College is for Everyone

Yes, I'm one of those assholes.  The one that says "Well, I know college isn't for everyone." while secretly thinking, "Except for my kids.  Only idiots don't go to college."
But the truth is, college isn't for everyone.  Countless non-idiots have made it their whole lives without going to college.  In fact, most people I know didn't go to college and they're doing just fine.  It's only weirdos like me who can't seem to get enough.

And the thing is, college is no longer a golden ticket to a 'successful' life.  I recently ran into an old friend I knew in high school.  She went to college and majored in (what I would usually phrase as) something useless like...drama.
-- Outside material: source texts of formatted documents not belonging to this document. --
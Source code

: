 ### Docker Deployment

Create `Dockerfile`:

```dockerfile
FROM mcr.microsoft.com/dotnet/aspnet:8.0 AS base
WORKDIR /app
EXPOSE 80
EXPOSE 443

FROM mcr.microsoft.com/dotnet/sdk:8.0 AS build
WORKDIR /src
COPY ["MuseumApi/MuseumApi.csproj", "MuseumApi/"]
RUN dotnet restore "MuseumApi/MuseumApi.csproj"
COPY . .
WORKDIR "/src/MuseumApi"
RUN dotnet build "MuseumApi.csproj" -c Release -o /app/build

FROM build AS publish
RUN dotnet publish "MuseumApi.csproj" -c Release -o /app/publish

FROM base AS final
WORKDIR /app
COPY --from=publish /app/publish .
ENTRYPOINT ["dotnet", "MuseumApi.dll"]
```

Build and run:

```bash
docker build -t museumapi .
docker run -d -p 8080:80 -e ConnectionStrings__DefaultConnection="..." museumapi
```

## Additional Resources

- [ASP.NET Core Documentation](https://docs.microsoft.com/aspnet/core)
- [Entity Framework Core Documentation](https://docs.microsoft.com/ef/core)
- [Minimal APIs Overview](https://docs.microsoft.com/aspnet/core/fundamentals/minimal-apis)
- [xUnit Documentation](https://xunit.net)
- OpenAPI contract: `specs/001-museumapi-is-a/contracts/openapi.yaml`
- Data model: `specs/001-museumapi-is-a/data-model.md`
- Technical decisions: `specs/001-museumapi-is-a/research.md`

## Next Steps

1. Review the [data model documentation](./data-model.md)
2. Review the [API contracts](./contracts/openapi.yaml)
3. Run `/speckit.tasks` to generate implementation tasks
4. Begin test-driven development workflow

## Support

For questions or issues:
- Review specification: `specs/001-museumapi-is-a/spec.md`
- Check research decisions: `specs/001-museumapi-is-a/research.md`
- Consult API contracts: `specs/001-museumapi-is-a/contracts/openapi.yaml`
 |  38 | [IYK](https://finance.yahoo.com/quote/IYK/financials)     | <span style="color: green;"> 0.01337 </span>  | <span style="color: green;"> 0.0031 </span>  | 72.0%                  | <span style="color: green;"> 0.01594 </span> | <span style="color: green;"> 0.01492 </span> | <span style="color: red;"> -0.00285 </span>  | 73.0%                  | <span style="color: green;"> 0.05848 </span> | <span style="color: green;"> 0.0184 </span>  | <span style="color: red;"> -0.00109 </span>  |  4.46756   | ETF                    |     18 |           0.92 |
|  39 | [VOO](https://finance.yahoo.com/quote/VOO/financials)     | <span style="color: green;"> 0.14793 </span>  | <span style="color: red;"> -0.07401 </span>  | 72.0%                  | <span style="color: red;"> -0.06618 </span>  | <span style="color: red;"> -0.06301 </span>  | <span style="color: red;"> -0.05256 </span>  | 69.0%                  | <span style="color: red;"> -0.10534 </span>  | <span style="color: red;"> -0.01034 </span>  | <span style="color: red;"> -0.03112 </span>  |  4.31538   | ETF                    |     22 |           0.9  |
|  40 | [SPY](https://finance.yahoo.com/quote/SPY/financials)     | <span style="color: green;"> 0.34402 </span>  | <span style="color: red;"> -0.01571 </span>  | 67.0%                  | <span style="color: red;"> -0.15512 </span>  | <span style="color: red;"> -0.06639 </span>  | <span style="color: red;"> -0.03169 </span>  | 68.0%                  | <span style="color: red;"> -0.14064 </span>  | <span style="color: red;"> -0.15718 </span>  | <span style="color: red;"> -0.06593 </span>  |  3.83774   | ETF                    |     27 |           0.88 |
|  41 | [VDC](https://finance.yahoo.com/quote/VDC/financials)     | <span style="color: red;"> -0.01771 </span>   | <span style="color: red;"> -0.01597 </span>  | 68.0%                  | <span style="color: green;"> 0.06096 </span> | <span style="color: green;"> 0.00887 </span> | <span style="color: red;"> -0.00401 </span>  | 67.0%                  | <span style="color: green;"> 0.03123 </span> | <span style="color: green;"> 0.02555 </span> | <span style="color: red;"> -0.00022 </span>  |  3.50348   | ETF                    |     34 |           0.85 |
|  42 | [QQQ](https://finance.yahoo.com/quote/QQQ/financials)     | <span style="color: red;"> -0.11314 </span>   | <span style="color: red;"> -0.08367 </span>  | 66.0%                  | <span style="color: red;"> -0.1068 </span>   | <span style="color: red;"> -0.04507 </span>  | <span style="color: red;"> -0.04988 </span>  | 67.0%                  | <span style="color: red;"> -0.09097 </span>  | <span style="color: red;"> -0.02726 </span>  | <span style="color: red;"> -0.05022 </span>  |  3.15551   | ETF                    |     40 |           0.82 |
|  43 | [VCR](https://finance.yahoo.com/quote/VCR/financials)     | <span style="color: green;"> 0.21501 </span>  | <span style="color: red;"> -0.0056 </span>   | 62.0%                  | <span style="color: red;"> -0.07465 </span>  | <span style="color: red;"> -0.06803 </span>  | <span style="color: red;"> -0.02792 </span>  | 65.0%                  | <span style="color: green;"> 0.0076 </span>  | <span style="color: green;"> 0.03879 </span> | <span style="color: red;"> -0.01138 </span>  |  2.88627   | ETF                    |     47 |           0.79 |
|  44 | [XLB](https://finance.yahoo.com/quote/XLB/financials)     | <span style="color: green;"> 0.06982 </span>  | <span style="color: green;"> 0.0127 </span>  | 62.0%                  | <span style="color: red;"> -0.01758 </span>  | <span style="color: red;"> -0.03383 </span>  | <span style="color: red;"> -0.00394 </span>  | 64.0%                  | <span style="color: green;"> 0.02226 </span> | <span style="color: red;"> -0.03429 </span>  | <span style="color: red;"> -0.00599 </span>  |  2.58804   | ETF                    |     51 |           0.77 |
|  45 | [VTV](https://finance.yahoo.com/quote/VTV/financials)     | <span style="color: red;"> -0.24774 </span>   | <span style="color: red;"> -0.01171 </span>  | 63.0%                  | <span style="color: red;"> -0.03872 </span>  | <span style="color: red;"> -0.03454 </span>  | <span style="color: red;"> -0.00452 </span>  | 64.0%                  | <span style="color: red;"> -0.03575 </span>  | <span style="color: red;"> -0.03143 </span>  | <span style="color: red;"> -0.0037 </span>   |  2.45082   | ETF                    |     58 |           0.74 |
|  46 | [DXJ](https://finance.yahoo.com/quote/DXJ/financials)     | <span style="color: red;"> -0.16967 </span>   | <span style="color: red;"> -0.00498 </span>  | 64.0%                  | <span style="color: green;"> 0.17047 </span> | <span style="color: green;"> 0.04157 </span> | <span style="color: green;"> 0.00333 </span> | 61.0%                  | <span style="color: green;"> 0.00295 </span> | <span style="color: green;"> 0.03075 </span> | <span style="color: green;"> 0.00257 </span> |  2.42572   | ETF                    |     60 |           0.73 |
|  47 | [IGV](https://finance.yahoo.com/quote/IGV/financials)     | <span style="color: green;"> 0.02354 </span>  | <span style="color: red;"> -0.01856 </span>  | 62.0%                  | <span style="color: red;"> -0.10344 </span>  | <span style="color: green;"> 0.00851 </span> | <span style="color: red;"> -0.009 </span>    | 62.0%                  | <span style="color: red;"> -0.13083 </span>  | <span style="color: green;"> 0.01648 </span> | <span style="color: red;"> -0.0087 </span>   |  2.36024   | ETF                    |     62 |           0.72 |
I made that face.  That face that every asshole makes when someone tells me they majored in drama, or art, or dance.  That face that says "way to waste all of your money and four years of your life."  That face that says "How's working as a waitress working out?"  That face that tells them I have judged them for that major and that's just not fair.  I try to hide it, but I am a bad actor.  This friend even minored in something useless!  Then she got a master's in something useless!  Before I could feebly cover up my telling face, she stopped me.  "But you know, it's not like I was good at anything else.  What was I supposed to do, get a master's in chemistry?"
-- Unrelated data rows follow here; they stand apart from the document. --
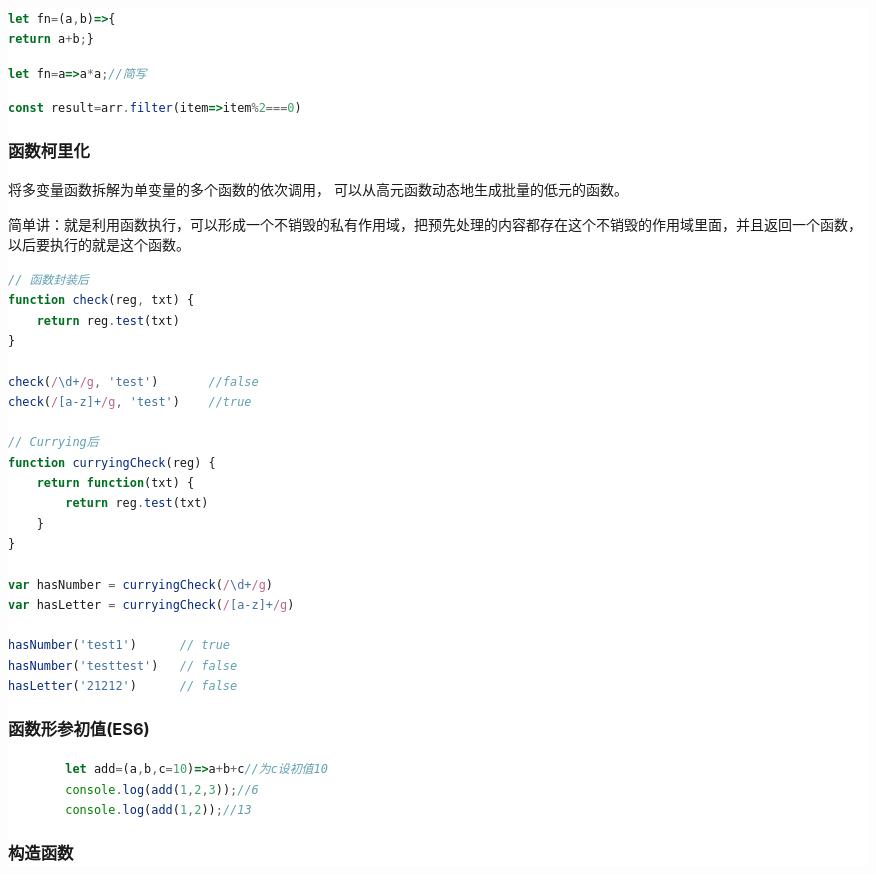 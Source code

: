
 ```javascript
let fn=(a,b)=>{
return a+b;}
```

```javascript
let fn=a=>a*a;//简写
```

```javascript
const result=arr.filter(item=>item%2===0)
```



### 函数柯里化

将多变量函数拆解为单变量的多个函数的依次调用， 可以从高元函数动态地生成批量的低元的函数。

简单讲：就是利用函数执行，可以形成一个不销毁的私有作用域，把预先处理的内容都存在这个不销毁的作用域里面，并且返回一个函数，以后要执行的就是这个函数。

```js
// 函数封装后
function check(reg, txt) {
    return reg.test(txt)
}

check(/\d+/g, 'test')       //false
check(/[a-z]+/g, 'test')    //true

// Currying后
function curryingCheck(reg) {
    return function(txt) {
        return reg.test(txt)
    }
}

var hasNumber = curryingCheck(/\d+/g)
var hasLetter = curryingCheck(/[a-z]+/g)

hasNumber('test1')      // true
hasNumber('testtest')   // false
hasLetter('21212')      // false
```



### 函数形参初值(ES6)

```javascript
		let add=(a,b,c=10)=>a+b+c//为c设初值10
        console.log(add(1,2,3));//6
        console.log(add(1,2));//13
```



### 构造函数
And that is it.  Why do we judge these people?  These creative types that we willing to sacrifice all of their money and four years of their life knowing that in the end they probably won't be doing the job they wanted.  Was my friend supposed to minor in biology or something?  Would that have opened doors for her?  Are all art majors supposed to fall back on something they're not good at?  So, to all of those people: I'm sorry.  I'm sorry that your dreams and talents didn't lead you to financial stability.  I'm sorry for all of those times I made that face.  All of those times you had to justify your dreams to assholes like me.  Thank you for being passionate about things that the rest of us take for granted.